George Lucas Clears Up That Controversial Han Solo Gunfight

The 'Star Wars' director was thinking about John Wayne when he tweaked the Greedo scene.
Mondadori Portfolio via Getty Images

Is Han Solo a good guy with a rough streak, a bad guy who gets converted to the side of the good or somebody who dwells in the space between good and evil?

For some "Star Wars" fans, the answer to this question turns on a brief scene in "Star Wars: Episode IV - A New Hope." Early in the movie, Solo (played, of course, by Harrison Ford) is sitting at the Mos Eisley Cantina when alien bounty hunter Greedo accosts him and demands money for his boss Jabba the Hutt. Their parley goes south fast. Solo takes out his blaster and shoots Greedo under the table, killing him.

The crux of the controversy, though, is what Greedo is doing during this whole exchange.

In the original version of "A New Hope," shown in theaters in 1977 (when it was still titled "Star Wars"), Solo is the only one to take a shot. But in the special edition of the movie released 20 years later, Greedo actually shoots Solo first, but misses, allowing Solo to take his fatal shot. Subsequent tweaks of the movie also changed things around in various directions. As it now stands, in the version available for download and purchase, the two shoot more or less at the same time.

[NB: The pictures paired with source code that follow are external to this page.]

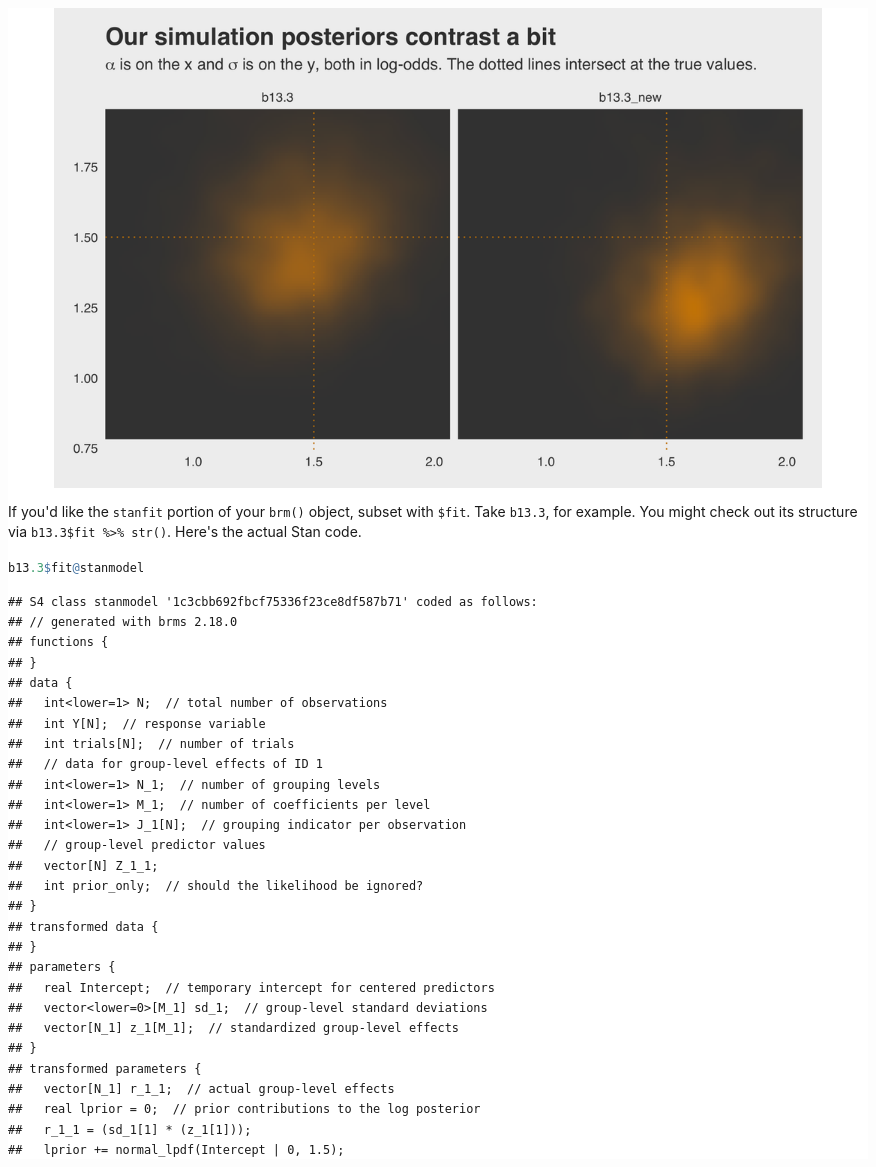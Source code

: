 <img src="13_files/figure-html/unnamed-chunk-31-1.png" width="768" style="display: block; margin: auto;" />

If you'd like the `stanfit` portion of your `brm()` object, subset with `$fit`. Take `b13.3`, for example. You might check out its structure via `b13.3$fit %>% str()`. Here's the actual Stan code.


```r
b13.3$fit@stanmodel
```

```
## S4 class stanmodel '1c3cbb692fbcf75336f23ce8df587b71' coded as follows:
## // generated with brms 2.18.0
## functions {
## }
## data {
##   int<lower=1> N;  // total number of observations
##   int Y[N];  // response variable
##   int trials[N];  // number of trials
##   // data for group-level effects of ID 1
##   int<lower=1> N_1;  // number of grouping levels
##   int<lower=1> M_1;  // number of coefficients per level
##   int<lower=1> J_1[N];  // grouping indicator per observation
##   // group-level predictor values
##   vector[N] Z_1_1;
##   int prior_only;  // should the likelihood be ignored?
## }
## transformed data {
## }
## parameters {
##   real Intercept;  // temporary intercept for centered predictors
##   vector<lower=0>[M_1] sd_1;  // group-level standard deviations
##   vector[N_1] z_1[M_1];  // standardized group-level effects
## }
## transformed parameters {
##   vector[N_1] r_1_1;  // actual group-level effects
##   real lprior = 0;  // prior contributions to the log posterior
##   r_1_1 = (sd_1[1] * (z_1[1]));
##   lprior += normal_lpdf(Intercept | 0, 1.5);
```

According to some fan theorists, this makes a big difference. They say that if Solo fired first, he's the aggressor, which would muddy his moral waters, whereas if Greedo shot first, Solo killed him in totally justifiable self-defense.

To get closer to the truth, The Washington Post asked George Lucas about this controversial scene. And he freely admitted that he changed his mind about the scene, and even possibly Han Solo's character more broadly.

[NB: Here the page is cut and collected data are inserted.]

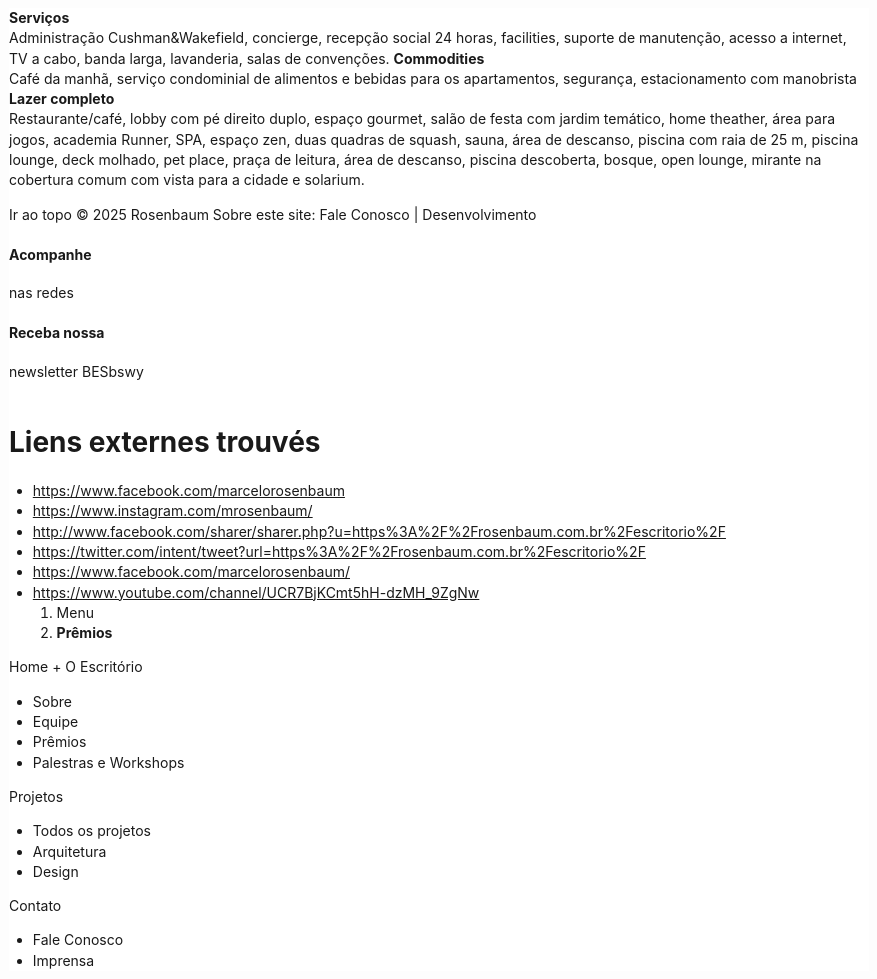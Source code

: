 **Serviços**  
Administração Cushman&Wakefield, concierge, recepção social 24 horas, facilities, suporte de manutenção, acesso a internet, TV a cabo, banda larga, lavanderia, salas de convenções.
**Commodities**  
Café da manhã, serviço condominial de alimentos e bebidas para os apartamentos, segurança, estacionamento com manobrista
**Lazer completo**  
Restaurante/café, lobby com pé direito duplo, espaço gourmet, salão de festa com jardim temático, home theather, área para jogos, academia Runner, SPA, espaço zen, duas quadras de squash, sauna, área de descanso, piscina com raia de 25 m, piscina lounge, deck molhado, pet place, praça de leitura, área de descanso, piscina descoberta, bosque, open lounge, mirante na cobertura comum com vista para a cidade e solarium.  

Ir ao topo
© 2025 Rosenbaum
Sobre este site: Fale Conosco | Desenvolvimento
#### Acompanhe  
nas redes
#### Receba nossa  
newsletter
BESbswy


# Liens externes trouvés
- https://www.facebook.com/marcelorosenbaum
- https://www.instagram.com/mrosenbaum/
- http://www.facebook.com/sharer/sharer.php?u=https%3A%2F%2Frosenbaum.com.br%2Fescritorio%2F
- https://twitter.com/intent/tweet?url=https%3A%2F%2Frosenbaum.com.br%2Fescritorio%2F
- https://www.facebook.com/marcelorosenbaum/
- https://www.youtube.com/channel/UCR7BjKCmt5hH-dzMH_9ZgNw
  1. Menu
  2. **Prêmios**


Home
+
O Escritório 
  * Sobre
  * Equipe
  * Prêmios
  * Palestras e Workshops


Projetos 
  * Todos os projetos
  * Arquitetura
  * Design


Contato 
  * Fale Conosco
  * Imprensa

"Han Solo was going to marry Leia, and you look back and say, 'Should he be a cold-blooded killer?' Because I was thinking mythologically -- should he be a cowboy, should he be John Wayne? And I said, 'Yeah, he should be John Wayne,'" Lucas said. "And when you’re John Wayne, you don’t shoot people [first] -- you let them have the first shot. It’s a mythological reality that we hope our society pays attention to."

The implication here is that Lucas originally intended Solo to be more a murky moral agent than Lucas later decided he was.

Lucas also spoke about the "Han Shot First" controversy in 2012, with The Hollywood Reporter. But at that point, he alleged that he didn't actually change any of the content of the movie. Rather, the new cut in the Special Edition just "made it clear that Greedo is the one who shot first."

To some extent, this is an old argument -- but it's gaining new currency because of the imminent release of "Star Wars Episode VII: The Force Awakens" on Dec. 18. That movie will allegedly feature another scene in a cantina like the one in "A New Hope." (Or perhaps the exact same cantina!) And while Greedo won't be there, a new song by "Hamilton" composer Lin-Manuel Miranda will be.